● **What is needed**
Line by line, reproduce the records exactly.

---------- Input material ----------

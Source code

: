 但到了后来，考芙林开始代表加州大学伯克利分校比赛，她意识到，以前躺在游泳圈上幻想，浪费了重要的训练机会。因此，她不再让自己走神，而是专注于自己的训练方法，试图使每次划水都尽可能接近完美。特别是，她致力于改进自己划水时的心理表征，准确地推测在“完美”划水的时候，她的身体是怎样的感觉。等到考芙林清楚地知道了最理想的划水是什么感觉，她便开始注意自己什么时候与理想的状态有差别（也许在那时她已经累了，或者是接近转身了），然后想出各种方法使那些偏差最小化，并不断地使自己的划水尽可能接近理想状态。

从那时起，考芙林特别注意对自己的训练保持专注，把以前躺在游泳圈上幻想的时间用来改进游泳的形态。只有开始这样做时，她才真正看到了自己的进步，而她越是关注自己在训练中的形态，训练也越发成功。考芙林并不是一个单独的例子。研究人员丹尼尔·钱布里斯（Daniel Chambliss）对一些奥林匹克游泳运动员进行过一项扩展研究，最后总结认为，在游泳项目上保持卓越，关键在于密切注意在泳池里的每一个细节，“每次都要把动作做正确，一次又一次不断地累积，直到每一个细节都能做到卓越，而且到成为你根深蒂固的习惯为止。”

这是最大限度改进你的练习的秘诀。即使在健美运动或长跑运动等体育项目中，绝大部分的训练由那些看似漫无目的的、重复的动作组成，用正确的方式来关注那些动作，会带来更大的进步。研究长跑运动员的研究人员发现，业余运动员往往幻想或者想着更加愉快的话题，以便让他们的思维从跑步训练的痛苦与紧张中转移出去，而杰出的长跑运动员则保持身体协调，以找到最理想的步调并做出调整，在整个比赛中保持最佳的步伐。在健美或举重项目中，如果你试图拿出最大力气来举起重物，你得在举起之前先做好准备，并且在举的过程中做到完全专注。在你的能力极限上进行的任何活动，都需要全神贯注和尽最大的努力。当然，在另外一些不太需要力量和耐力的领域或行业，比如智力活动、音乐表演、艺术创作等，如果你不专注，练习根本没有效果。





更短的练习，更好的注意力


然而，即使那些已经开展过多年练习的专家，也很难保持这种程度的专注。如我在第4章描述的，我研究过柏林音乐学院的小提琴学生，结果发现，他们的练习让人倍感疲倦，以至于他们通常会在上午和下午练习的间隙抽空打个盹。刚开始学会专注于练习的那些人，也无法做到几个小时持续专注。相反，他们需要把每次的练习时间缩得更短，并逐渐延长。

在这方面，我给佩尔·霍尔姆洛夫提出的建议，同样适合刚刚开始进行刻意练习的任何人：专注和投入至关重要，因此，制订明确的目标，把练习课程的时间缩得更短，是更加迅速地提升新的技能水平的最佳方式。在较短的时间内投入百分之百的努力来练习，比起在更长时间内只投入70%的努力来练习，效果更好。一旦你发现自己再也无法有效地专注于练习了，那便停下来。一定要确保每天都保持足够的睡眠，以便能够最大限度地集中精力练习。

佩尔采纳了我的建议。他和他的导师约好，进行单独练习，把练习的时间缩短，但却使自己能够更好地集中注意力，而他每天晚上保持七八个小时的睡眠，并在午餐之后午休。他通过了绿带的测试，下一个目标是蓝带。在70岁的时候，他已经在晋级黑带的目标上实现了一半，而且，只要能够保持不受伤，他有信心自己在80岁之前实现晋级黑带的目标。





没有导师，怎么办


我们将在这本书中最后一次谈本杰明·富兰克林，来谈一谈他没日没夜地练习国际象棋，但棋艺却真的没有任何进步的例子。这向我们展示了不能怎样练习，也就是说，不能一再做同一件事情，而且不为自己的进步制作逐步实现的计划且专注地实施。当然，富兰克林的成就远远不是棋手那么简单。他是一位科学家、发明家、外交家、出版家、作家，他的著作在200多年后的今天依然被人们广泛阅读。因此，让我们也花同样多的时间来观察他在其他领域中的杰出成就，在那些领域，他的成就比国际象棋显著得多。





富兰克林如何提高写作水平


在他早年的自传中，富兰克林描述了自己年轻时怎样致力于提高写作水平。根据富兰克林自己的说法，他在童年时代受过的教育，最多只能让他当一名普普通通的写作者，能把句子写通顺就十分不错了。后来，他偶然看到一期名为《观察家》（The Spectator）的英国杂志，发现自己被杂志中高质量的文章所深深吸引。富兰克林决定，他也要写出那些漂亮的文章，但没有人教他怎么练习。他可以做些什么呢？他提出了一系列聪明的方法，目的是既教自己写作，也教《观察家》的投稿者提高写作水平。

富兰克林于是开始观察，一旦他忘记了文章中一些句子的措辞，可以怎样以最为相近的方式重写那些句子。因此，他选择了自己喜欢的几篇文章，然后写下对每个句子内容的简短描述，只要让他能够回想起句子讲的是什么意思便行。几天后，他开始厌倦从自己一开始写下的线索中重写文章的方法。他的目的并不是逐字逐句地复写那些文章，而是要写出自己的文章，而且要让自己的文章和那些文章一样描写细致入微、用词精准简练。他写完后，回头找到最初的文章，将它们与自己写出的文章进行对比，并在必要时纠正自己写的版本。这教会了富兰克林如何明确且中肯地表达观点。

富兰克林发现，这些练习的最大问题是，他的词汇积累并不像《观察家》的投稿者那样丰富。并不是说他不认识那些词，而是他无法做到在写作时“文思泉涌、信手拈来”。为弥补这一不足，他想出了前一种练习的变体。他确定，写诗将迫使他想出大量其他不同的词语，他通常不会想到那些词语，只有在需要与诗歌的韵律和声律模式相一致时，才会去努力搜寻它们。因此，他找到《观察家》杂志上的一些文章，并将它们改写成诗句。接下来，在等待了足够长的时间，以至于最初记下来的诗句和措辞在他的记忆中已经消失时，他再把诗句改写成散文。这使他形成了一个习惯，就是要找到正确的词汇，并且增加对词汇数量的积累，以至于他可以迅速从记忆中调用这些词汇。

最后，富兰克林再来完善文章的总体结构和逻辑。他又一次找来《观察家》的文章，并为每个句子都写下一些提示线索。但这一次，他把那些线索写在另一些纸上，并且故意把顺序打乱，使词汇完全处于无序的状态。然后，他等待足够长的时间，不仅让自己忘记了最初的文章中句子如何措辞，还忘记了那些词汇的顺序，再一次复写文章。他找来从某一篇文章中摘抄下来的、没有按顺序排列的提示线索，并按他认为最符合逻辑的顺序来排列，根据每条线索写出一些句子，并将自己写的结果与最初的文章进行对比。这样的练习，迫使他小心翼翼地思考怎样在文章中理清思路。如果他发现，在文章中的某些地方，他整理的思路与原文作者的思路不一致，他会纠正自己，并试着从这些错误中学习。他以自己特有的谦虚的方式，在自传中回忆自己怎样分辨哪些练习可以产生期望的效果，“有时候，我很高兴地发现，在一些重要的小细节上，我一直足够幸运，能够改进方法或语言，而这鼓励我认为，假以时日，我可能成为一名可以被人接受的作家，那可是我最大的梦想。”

----------

● **Exercise response**
Source code

: 但到了后来，考芙林开始代表加州大学伯克利分校比赛，她意识到，以前躺在游泳圈上幻想，浪费了重要的训练机会。因此，她不再让自己走神，而是专注于自己的训练方法，试图使每次划水都尽可能接近完美。特别是，她致力于改进自己划水时的心理表征，准确地推测在“完美”划水的时候，她的身体是怎样的感觉。等到考芙林清楚地知道了最理想的划水是什么感觉，她便开始注意自己什么时候与理想的状态有差别（也许在那时她已经累了，或者是接近转身了），然后想出各种方法使那些偏差最小化，并不断地使自己的划水尽可能接近理想状态。

从那时起，考芙林特别注意对自己的训练保持专注，把以前躺在游泳圈上幻想的时间用来改进游泳的形态。只有开始这样做时，她才真正看到了自己的进步，而她越是关注自己在训练中的形态，训练也越发成功。考芙林并不是一个单独的例子。研究人员丹尼尔·钱布里斯（Daniel Chambliss）对一些奥林匹克游泳运动员进行过一项扩展研究，最后总结认为，在游泳项目上保持卓越，关键在于密切注意在泳池里的每一个细节，“每次都要把动作做正确，一次又一次不断地累积，直到每一个细节都能做到卓越，而且到成为你根深蒂固的习惯为止。”

这是最大限度改进你的练习的秘诀。即使在健美运动或长跑运动等体育项目中，绝大部分的训练由那些看似漫无目的的、重复的动作组成，用正确的方式来关注那些动作，会带来更大的进步。研究长跑运动员的研究人员发现，业余运动员往往幻想或者想着更加愉快的话题，以便让他们的思维从跑步训练的痛苦与紧张中转移出去，而杰出的长跑运动员则保持身体协调，以找到最理想的步调并做出调整，在整个比赛中保持最佳的步伐。在健美或举重项目中，如果你试图拿出最大力气来举起重物，你得在举起之前先做好准备，并且在举的过程中做到完全专注。在你的能力极限上进行的任何活动，都需要全神贯注和尽最大的努力。当然，在另外一些不太需要力量和耐力的领域或行业，比如智力活动、音乐表演、艺术创作等，如果你不专注，练习根本没有效果。





更短的练习，更好的注意力


然而，即使那些已经开展过多年练习的专家，也很难保持这种程度的专注。如我在第4章描述的，我研究过柏林音乐学院的小提琴学生，结果发现，他们的练习让人倍感疲倦，以至于他们通常会在上午和下午练习的间隙抽空打个盹。刚开始学会专注于练习的那些人，也无法做到几个小时持续专注。相反，他们需要把每次的练习时间缩得更短，并逐渐延长。

在这方面，我给佩尔·霍尔姆洛夫提出的建议，同样适合刚刚开始进行刻意练习的任何人：专注和投入至关重要，因此，制订明确的目标，把练习课程的时间缩得更短，是更加迅速地提升新的技能水平的最佳方式。在较短的时间内投入百分之百的努力来练习，比起在更长时间内只投入70%的努力来练习，效果更好。一旦你发现自己再也无法有效地专注于练习了，那便停下来。一定要确保每天都保持足够的睡眠，以便能够最大限度地集中精力练习。

佩尔采纳了我的建议。他和他的导师约好，进行单独练习，把练习的时间缩短，但却使自己能够更好地集中注意力，而他每天晚上保持七八个小时的睡眠，并在午餐之后午休。他通过了绿带的测试，下一个目标是蓝带。在70岁的时候，他已经在晋级黑带的目标上实现了一半，而且，只要能够保持不受伤，他有信心自己在80岁之前实现晋级黑带的目标。





没有导师，怎么办


我们将在这本书中最后一次谈本杰明·富兰克林，来谈一谈他没日没夜地练习国际象棋，但棋艺却真的没有任何进步的例子。这向我们展示了不能怎样练习，也就是说，不能一再做同一件事情，而且不为自己的进步制作逐步实现的计划且专注地实施。当然，富兰克林的成就远远不是棋手那么简单。他是一位科学家、发明家、外交家、出版家、作家，他的著作在200多年后的今天依然被人们广泛阅读。因此，让我们也花同样多的时间来观察他在其他领域中的杰出成就，在那些领域，他的成就比国际象棋显著得多。





富兰克林如何提高写作水平


在他早年的自传中，富兰克林描述了自己年轻时怎样致力于提高写作水平。根据富兰克林自己的说法，他在童年时代受过的教育，最多只能让他当一名普普通通的写作者，能把句子写通顺就十分不错了。后来，他偶然看到一期名为《观察家》（The Spectator）的英国杂志，发现自己被杂志中高质量的文章所深深吸引。富兰克林决定，他也要写出那些漂亮的文章，但没有人教他怎么练习。他可以做些什么呢？他提出了一系列聪明的方法，目的是既教自己写作，也教《观察家》的投稿者提高写作水平。

富兰克林于是开始观察，一旦他忘记了文章中一些句子的措辞，可以怎样以最为相近的方式重写那些句子。因此，他选择了自己喜欢的几篇文章，然后写下对每个句子内容的简短描述，只要让他能够回想起句子讲的是什么意思便行。几天后，他开始厌倦从自己一开始写下的线索中重写文章的方法。他的目的并不是逐字逐句地复写那些文章，而是要写出自己的文章，而且要让自己的文章和那些文章一样描写细致入微、用词精准简练。他写完后，回头找到最初的文章，将它们与自己写出的文章进行对比，并在必要时纠正自己写的版本。这教会了富兰克林如何明确且中肯地表达观点。

富兰克林发现，这些练习的最大问题是，他的词汇积累并不像《观察家》的投稿者那样丰富。并不是说他不认识那些词，而是他无法做到在写作时“文思泉涌、信手拈来”。为弥补这一不足，他想出了前一种练习的变体。他确定，写诗将迫使他想出大量其他不同的词语，他通常不会想到那些词语，只有在需要与诗歌的韵律和声律模式相一致时，才会去努力搜寻它们。因此，他找到《观察家》杂志上的一些文章，并将它们改写成诗句。接下来，在等待了足够长的时间，以至于最初记下来的诗句和措辞在他的记忆中已经消失时，他再把诗句改写成散文。这使他形成了一个习惯，就是要找到正确的词汇，并且增加对词汇数量的积累，以至于他可以迅速从记忆中调用这些词汇。

最后，富兰克林再来完善文章的总体结构和逻辑。他又一次找来《观察家》的文章，并为每个句子都写下一些提示线索。但这一次，他把那些线索写在另一些纸上，并且故意把顺序打乱，使词汇完全处于无序的状态。然后，他等待足够长的时间，不仅让自己忘记了最初的文章中句子如何措辞，还忘记了那些词汇的顺序，再一次复写文章。他找来从某一篇文章中摘抄下来的、没有按顺序排列的提示线索，并按他认为最符合逻辑的顺序来排列，根据每条线索写出一些句子，并将自己写的结果与最初的文章进行对比。这样的练习，迫使他小心翼翼地思考怎样在文章中理清思路。如果他发现，在文章中的某些地方，他整理的思路与原文作者的思路不一致，他会纠正自己，并试着从这些错误中学习。他以自己特有的谦虚的方式，在自传中回忆自己怎样分辨哪些练习可以产生期望的效果，“有时候，我很高兴地发现，在一些重要的小细节上，我一直足够幸运，能够改进方法或语言，而这鼓励我认为，假以时日，我可能成为一名可以被人接受的作家，那可是我最大的梦想。”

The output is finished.